Als wir Grünen diesen Antrag initiiert haben, haben wir das nicht gemacht, um hier parteipolitische Profilierung zu inszenieren, sondern wir haben das gemacht, weil wir erstens der Meinung sind, dass die Kolleginnen und Kollegen von Schering wirklich ganz entschlossen unsere Solidarität, und zwar die gemeinsame dieses Hauses, mehr als verdient haben – da gebe ich der Kollegin Grosse in jedem Fall recht – ,
und wir haben es auch initiiert, weil wir der Meinung sind, dass es richtig ist, dass unser Regierender Bürgermeister diese Sache zur Chefsache macht. Wir hätten uns das schon damals gewünscht, als es um die erste Problematik bei Schering ging, wir hätten es uns auch bei anderen Unternehmen gewünscht, dass er sich ernsthaft bemüht, so wie andere Ministerpräsidenten in ihrem Lande sich aktiv darum bemühen, Standortpolitik mit wirtschaftspolitischer Diplomatie zu machen, sich darum aktiv zu kümmern. Ich erwarte vom Regierenden Bürgermeister, dass er das auch tut und dass das hier nicht nur schöne Worte sind, sondern dass er sich aktiv einbringt. Denn wir wissen sehr genau: Auf der einen Seite ist es klar, dass die politischen Instrumente im Wirtschaftsspektrum begrenzt sind. Da soll sich niemand hier im Hause etwas in die Tasche lügen. Auf der anderen Seite gehört das mit zur politischen Diplomatie, in höchstem Maße feinfühlig aktiv tätig zu sein, Herr Regierender Bürgermeister.

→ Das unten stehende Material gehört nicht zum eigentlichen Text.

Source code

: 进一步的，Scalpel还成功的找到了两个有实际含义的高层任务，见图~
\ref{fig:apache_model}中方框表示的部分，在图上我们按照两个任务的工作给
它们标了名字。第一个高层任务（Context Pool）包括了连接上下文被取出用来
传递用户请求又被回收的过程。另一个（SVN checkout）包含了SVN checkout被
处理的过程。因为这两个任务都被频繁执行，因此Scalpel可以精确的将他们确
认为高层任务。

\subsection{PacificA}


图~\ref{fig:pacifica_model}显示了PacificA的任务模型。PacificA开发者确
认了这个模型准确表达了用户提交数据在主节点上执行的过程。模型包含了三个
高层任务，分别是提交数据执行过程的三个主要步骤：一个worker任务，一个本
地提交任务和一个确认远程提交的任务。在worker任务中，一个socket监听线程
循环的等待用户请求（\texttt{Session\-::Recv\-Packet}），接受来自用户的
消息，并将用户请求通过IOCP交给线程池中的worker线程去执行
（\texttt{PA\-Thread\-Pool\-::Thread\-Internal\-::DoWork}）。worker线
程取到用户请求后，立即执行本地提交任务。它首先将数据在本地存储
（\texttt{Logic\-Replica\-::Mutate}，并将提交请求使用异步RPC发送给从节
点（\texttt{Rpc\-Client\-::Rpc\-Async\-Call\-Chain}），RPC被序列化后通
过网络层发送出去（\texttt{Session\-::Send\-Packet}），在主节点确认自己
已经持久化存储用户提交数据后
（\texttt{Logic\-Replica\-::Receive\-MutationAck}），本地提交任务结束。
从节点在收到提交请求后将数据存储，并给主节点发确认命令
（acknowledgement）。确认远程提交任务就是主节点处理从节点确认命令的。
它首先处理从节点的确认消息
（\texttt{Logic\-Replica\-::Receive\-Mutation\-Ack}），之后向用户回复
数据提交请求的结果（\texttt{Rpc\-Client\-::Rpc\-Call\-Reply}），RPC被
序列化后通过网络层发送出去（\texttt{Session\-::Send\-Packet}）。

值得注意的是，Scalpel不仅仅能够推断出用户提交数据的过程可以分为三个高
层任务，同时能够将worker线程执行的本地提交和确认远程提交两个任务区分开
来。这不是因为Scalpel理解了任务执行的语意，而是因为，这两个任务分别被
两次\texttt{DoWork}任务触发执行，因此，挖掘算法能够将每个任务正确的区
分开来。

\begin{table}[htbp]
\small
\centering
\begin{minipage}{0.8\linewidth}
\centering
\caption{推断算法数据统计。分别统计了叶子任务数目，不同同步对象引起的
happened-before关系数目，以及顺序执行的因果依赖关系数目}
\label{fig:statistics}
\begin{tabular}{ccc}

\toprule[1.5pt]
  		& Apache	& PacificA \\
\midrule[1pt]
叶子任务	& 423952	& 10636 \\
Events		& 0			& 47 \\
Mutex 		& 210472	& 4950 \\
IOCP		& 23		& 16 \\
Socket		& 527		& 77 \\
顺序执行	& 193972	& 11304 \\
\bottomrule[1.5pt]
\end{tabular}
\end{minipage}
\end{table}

Halt, stopp! – Aber jetzt spreche ich in die andere Richtung. Herr Kollege Pflüger, in Ihre Richtung. – Es war absolut unkorrekt vorhin in dieser Runde, den Arbeitsplatzabbau für eine parteipolitische Inszenierung zu benutzen und Ihrerseits auf Herrn Wowereit draufzudreschen. Das ist falsch und diesem Thema, dieser ernsthaften Problematik und Sorge, die wir um diese Arbeitsplätze haben, nicht angemessen, Herr Kollege Pflüger.

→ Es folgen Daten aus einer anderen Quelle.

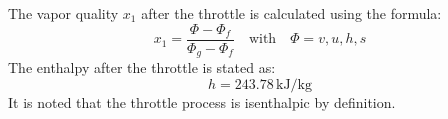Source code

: The vapor quality \(x_1\) after the throttle is calculated using the formula:  
\[
x_1 = \frac{\Phi - \Phi_f}{\Phi_g - \Phi_f} \quad \text{with} \quad \Phi = v, u, h, s
\]  
The enthalpy after the throttle is stated as:  
\[
h = 243.78 \, \text{kJ/kg}
\]  
It is noted that the throttle process is isenthalpic by definition.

Als Letztes, Herr Kollege Lindner! Es ist dieser Problematik nicht angemessen, einen teilweise etwas volltrunkenen, neoliberalen, allgemein wirtschaftspolitischen Kursus zu halten, der von vorne bis hinten verquer ist. Das ist absurd!
Darauf nur einen Satz: Wirtschaften ist dazu da, dass die Menschen ihren Lebensunterhalt und ihr Einkommen und ihr Leben organisiert bekommen. Wirtschaften ist kein Selbstzweck. Es ist kein Selbstzweck zur Kapitalvermehrung, dass das Geld durch die Welt wandert und Heuschrecken sich daran dumm und dusselig verdienen. Das kann nicht der Zweck des Wirtschaftens sein, und das zu verherrlichen, ist nicht Aufgabe unserer Hauses – schon gar nicht angesichts der wirtschaftlichen Strukturschwäche, in der Berlin sich befindet. Deshalb bitte ich auch Sie, sehr viel mehr Realitätstauglichkeit in Ihre liberale Politik hineinzubringen. Das hat diese Stadt verdient.

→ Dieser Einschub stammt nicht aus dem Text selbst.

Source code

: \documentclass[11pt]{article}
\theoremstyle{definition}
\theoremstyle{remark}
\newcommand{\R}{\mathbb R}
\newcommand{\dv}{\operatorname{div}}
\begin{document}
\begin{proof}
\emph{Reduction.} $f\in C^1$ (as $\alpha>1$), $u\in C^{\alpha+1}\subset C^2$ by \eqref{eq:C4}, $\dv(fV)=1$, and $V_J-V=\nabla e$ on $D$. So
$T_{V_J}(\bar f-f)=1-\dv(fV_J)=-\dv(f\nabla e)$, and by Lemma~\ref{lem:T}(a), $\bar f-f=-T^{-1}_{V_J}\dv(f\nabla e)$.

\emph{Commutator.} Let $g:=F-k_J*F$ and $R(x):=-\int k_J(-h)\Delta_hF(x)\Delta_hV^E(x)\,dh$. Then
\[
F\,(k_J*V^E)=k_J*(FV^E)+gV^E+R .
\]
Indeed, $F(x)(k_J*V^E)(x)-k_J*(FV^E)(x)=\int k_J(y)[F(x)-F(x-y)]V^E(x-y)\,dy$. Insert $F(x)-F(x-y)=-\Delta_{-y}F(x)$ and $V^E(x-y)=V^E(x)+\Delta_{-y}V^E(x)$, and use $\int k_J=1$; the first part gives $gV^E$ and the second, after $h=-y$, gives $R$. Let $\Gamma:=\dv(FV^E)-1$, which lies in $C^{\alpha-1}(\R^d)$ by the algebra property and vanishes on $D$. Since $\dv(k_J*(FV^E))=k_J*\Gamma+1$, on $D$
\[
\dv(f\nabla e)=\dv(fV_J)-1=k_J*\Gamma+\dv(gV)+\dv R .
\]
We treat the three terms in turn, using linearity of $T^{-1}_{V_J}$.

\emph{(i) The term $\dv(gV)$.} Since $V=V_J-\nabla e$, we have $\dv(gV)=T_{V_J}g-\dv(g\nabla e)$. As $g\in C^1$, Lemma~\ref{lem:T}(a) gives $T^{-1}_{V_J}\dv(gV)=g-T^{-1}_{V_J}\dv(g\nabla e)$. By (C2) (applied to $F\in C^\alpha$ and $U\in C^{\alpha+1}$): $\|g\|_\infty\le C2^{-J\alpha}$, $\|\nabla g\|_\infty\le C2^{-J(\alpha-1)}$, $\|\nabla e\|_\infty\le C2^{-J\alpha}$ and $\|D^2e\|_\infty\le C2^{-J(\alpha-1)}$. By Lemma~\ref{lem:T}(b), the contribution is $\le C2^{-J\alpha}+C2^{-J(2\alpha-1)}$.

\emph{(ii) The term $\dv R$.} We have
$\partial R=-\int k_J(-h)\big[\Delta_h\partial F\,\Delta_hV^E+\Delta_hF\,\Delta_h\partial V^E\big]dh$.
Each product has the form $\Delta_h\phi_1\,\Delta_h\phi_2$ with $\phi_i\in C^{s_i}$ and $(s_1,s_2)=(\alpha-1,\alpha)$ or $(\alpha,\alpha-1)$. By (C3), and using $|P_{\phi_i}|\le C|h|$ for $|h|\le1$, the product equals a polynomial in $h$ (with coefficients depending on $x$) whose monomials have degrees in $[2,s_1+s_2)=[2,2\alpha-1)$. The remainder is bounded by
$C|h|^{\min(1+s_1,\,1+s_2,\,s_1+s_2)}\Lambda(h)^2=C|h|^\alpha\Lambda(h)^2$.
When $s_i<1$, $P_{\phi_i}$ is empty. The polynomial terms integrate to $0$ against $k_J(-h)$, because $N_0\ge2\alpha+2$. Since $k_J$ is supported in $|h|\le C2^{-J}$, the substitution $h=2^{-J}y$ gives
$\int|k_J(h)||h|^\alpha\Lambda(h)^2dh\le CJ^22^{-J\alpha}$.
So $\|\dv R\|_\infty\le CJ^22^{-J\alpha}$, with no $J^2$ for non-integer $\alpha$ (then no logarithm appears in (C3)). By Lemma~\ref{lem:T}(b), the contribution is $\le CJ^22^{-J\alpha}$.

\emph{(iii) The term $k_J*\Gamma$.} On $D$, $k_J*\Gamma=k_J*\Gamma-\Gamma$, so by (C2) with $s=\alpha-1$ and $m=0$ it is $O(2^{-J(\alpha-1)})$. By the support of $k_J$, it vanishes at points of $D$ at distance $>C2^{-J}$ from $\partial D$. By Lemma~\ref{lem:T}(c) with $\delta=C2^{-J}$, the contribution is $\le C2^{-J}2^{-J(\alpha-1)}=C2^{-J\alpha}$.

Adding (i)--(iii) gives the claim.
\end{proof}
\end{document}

Darum, letzter Satz: Ich werbe alle, dass wir unsere Solidarität mit den Beschäftigten von Schering wirklich deut
lich machen, nicht nur heute, sondern auch im konkreten weiteren Handeln. Ich fand das gut, wie heute unsere Lisa Paus sofort – wir haben es erst heute Vormittag erfahren – zu der Protestdemonstration der Schering-Beschäftigten gegangen ist. – Herr Regierender Bürgermeister, werden Sie aktiv! Wir brauchen es ganz dringend, dass Sie diese Angelegenheit aktiv zur Chefsache machen.